(Plain-text document sources)
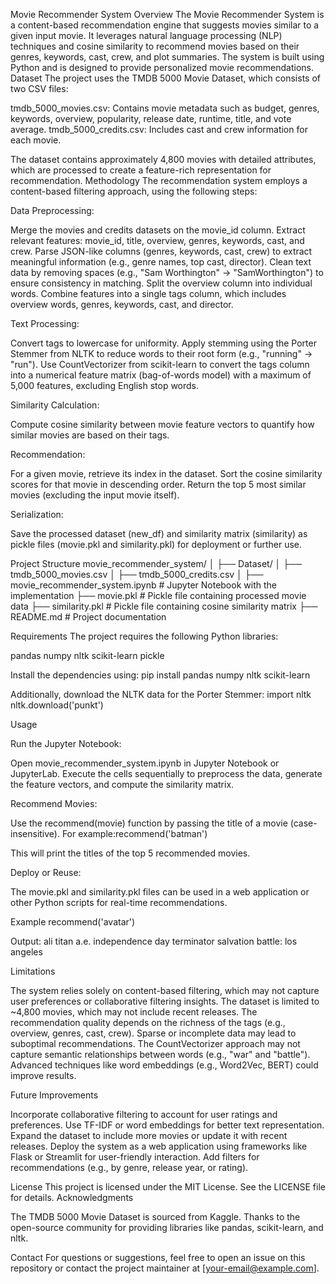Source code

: Movie Recommender System
Overview
The Movie Recommender System is a content-based recommendation engine that suggests movies similar to a given input movie. It leverages natural language processing (NLP) techniques and cosine similarity to recommend movies based on their genres, keywords, cast, crew, and plot summaries. The system is built using Python and is designed to provide personalized movie recommendations.
Dataset
The project uses the TMDB 5000 Movie Dataset, which consists of two CSV files:

tmdb_5000_movies.csv: Contains movie metadata such as budget, genres, keywords, overview, popularity, release date, runtime, title, and vote average.
tmdb_5000_credits.csv: Includes cast and crew information for each movie.

The dataset contains approximately 4,800 movies with detailed attributes, which are processed to create a feature-rich representation for recommendation.
Methodology
The recommendation system employs a content-based filtering approach, using the following steps:

Data Preprocessing:

Merge the movies and credits datasets on the movie_id column.
Extract relevant features: movie_id, title, overview, genres, keywords, cast, and crew.
Parse JSON-like columns (genres, keywords, cast, crew) to extract meaningful information (e.g., genre names, top cast, director).
Clean text data by removing spaces (e.g., "Sam Worthington" → "SamWorthington") to ensure consistency in matching.
Split the overview column into individual words.
Combine features into a single tags column, which includes overview words, genres, keywords, cast, and director.


Text Processing:

Convert tags to lowercase for uniformity.
Apply stemming using the Porter Stemmer from NLTK to reduce words to their root form (e.g., "running" → "run").
Use CountVectorizer from scikit-learn to convert the tags column into a numerical feature matrix (bag-of-words model) with a maximum of 5,000 features, excluding English stop words.


Similarity Calculation:

Compute cosine similarity between movie feature vectors to quantify how similar movies are based on their tags.


Recommendation:

For a given movie, retrieve its index in the dataset.
Sort the cosine similarity scores for that movie in descending order.
Return the top 5 most similar movies (excluding the input movie itself).


Serialization:

Save the processed dataset (new_df) and similarity matrix (similarity) as pickle files (movie.pkl and similarity.pkl) for deployment or further use.



Project Structure
movie_recommender_system/
│
├── Dataset/
│   ├── tmdb_5000_movies.csv
│   ├── tmdb_5000_credits.csv
│
├── movie_recommender_system.ipynb  # Jupyter Notebook with the implementation
├── movie.pkl                      # Pickle file containing processed movie data
├── similarity.pkl                 # Pickle file containing cosine similarity matrix
├── README.md                      # Project documentation

Requirements
The project requires the following Python libraries:

pandas
numpy
nltk
scikit-learn
pickle

Install the dependencies using:
pip install pandas numpy nltk scikit-learn

Additionally, download the NLTK data for the Porter Stemmer:
import nltk
nltk.download('punkt')

Usage

Run the Jupyter Notebook:

Open movie_recommender_system.ipynb in Jupyter Notebook or JupyterLab.
Execute the cells sequentially to preprocess the data, generate the feature vectors, and compute the similarity matrix.


Recommend Movies:

Use the recommend(movie) function by passing the title of a movie (case-insensitive). For example:recommend('batman')


This will print the titles of the top 5 recommended movies.


Deploy or Reuse:

The movie.pkl and similarity.pkl files can be used in a web application or other Python scripts for real-time recommendations.



Example
recommend('avatar')

Output:
ali
titan a.e.
independence day
terminator salvation
battle: los angeles

Limitations

The system relies solely on content-based filtering, which may not capture user preferences or collaborative filtering insights.
The dataset is limited to ~4,800 movies, which may not include recent releases.
The recommendation quality depends on the richness of the tags (e.g., overview, genres, cast, crew). Sparse or incomplete data may lead to suboptimal recommendations.
The CountVectorizer approach may not capture semantic relationships between words (e.g., "war" and "battle"). Advanced techniques like word embeddings (e.g., Word2Vec, BERT) could improve results.

Future Improvements

Incorporate collaborative filtering to account for user ratings and preferences.
Use TF-IDF or word embeddings for better text representation.
Expand the dataset to include more movies or update it with recent releases.
Deploy the system as a web application using frameworks like Flask or Streamlit for user-friendly interaction.
Add filters for recommendations (e.g., by genre, release year, or rating).

License
This project is licensed under the MIT License. See the LICENSE file for details.
Acknowledgments

The TMDB 5000 Movie Dataset is sourced from Kaggle.
Thanks to the open-source community for providing libraries like pandas, scikit-learn, and nltk.

Contact
For questions or suggestions, feel free to open an issue on this repository or contact the project maintainer at [your-email@example.com].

Work task. Which lines of the records above contain the word "information"? Report each one in full.

Result for this task.
tmdb_5000_credits.csv: Includes cast and crew information for each movie.
Parse JSON-like columns (genres, keywords, cast, crew) to extract meaningful information (e.g., genre names, top cast, director).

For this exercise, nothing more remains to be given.